Secondo Invimit, la rigenerazione di questi compendi consentirebbe da un lato di recuperare aree degradate e dall’altro di creare nuova offerta abitativa e servizi sociali, senza ulteriore consumo di suolo. Un obiettivo considerato strategico in un contesto di crescente difficoltà di accesso alla casa nelle principali città italiane.
Il modello operativo delineato dal decreto punta infatti sul coinvolgimento diretto di Regioni, Comuni ed enti territoriali. Gli enti potranno conferire immobili in fondi immobiliari dedicati, ricevendo quote del fondo e partecipando così ai processi di valorizzazione del patrimonio pubblico.
Non solo residenziale: potranno essere riconvertiti anche immobili con destinazioni differenti, come uffici pubblici non più utilizzati. “È molto importante che gli enti territoriali guardino al proprio patrimonio e lo mettano a disposizione di questo progetto”, evidenzia Invimit, che annuncia inoltre la realizzazione di un applicativo nazionale per censire e valutare gli immobili candidabili agli interventi.
Nel caso in cui gli enti non dispongano di patrimoni adeguati, oppure i costi di riqualificazione risultino incompatibili con l’obiettivo di garantire canoni sostenibili, il decreto apre anche alla possibilità di promuovere operazioni private di interesse pubblico.
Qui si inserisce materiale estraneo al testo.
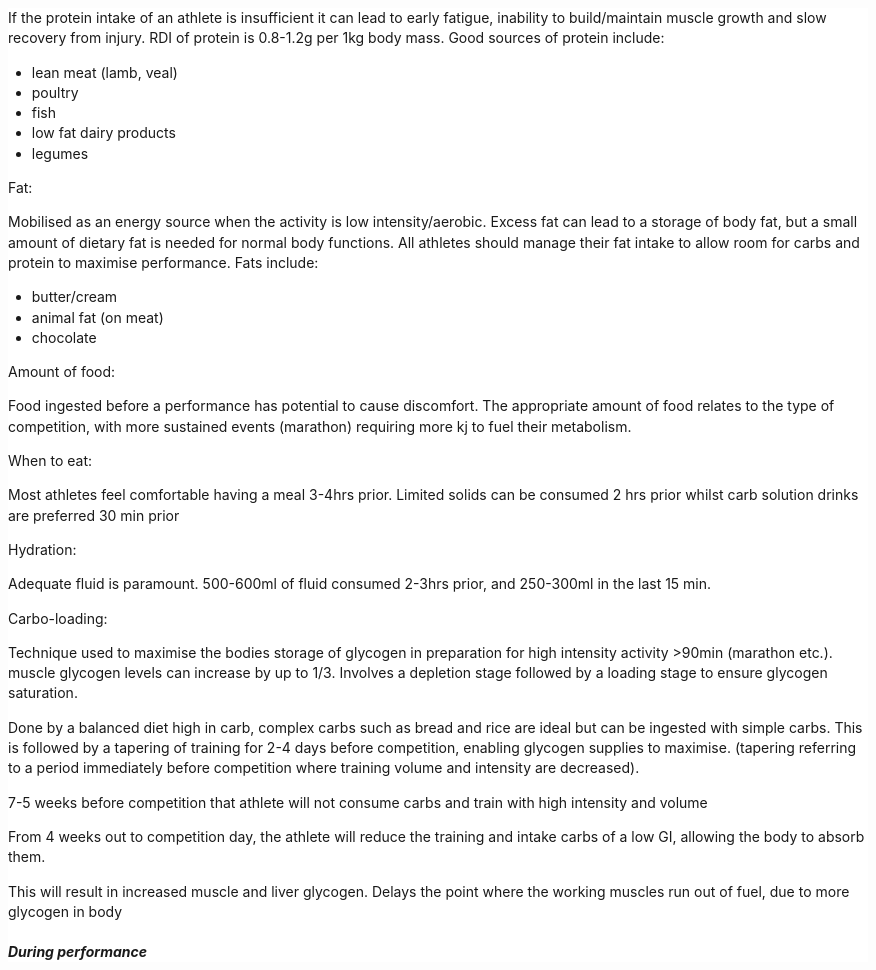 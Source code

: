 If the protein intake of an athlete is insufficient it can lead to early fatigue, inability to build/maintain muscle growth and slow recovery from injury. RDI of protein is 0.8-1.2g per 1kg body mass. Good sources of protein include:

*   lean meat (lamb, veal)
*   poultry
*   fish
*   low fat dairy products
*   legumes

Fat:

Mobilised as an energy source when the activity is low intensity/aerobic. Excess fat can lead to a storage of body fat, but a small amount of dietary fat is needed for normal body functions. All athletes should manage their fat intake to allow room for carbs and protein to maximise performance. Fats include:

*   butter/cream
*   animal fat (on meat)
*   chocolate

Amount of food:

Food ingested before a performance has potential to cause discomfort. The appropriate amount of food relates to the type of competition, with more sustained events (marathon) requiring more kj to fuel their metabolism.

When to eat:

Most athletes feel comfortable having a meal 3-4hrs prior. Limited solids can be consumed 2 hrs prior whilst carb solution drinks are preferred 30 min prior

Hydration:

Adequate fluid is paramount. 500-600ml of fluid consumed 2-3hrs prior, and 250-300ml in the last 15 min.

Carbo-loading:

Technique used to maximise the bodies storage of glycogen in preparation for high intensity activity >90min (marathon etc.). muscle glycogen levels can increase by up to 1/3. Involves a depletion stage followed by a loading stage to ensure glycogen saturation.

Done by a balanced diet high in carb, complex carbs such as bread and rice are ideal but can be ingested with simple carbs. This is followed by a tapering of training for 2-4 days before competition, enabling glycogen supplies to maximise. (tapering referring to a period immediately before competition where training volume and intensity are decreased). 

7-5 weeks before competition that athlete will not consume carbs and train with high intensity and volume

From 4 weeks out to competition day, the athlete will reduce the training and intake carbs of a low GI, allowing the body to absorb them.

This will result in increased muscle and liver glycogen. Delays the point where the working muscles run out of fuel, due to more glycogen in body


##### During performance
In questo scenario, gli enti locali potranno riconoscere formalmente il valore sociale e territoriale degli interventi, purché rispettino le due condizioni cardine della norma: housing a canone sostenibile e contenimento del consumo di suolo.
Sul piano operativo, Invimit conferma che il regolamento di gestione è stato avviato insieme al Dipartimento per le Politiche di Coesione e che l’obiettivo è completarne la definizione entro la fine di giugno. Successivamente verrà pubblicato un bando nazionale rivolto ai territori, con criteri condivisi con Regioni e amministrazioni locali per selezionare le operazioni da finanziare.
Per il mercato immobiliare e per la finanza pubblica, il Piano Casa rappresenta così un banco di prova rilevante: da un lato per aumentare l’offerta abitativa accessibile, dall’altro per accelerare la rigenerazione urbana attraverso strumenti finanziari e partnership pubblico-private.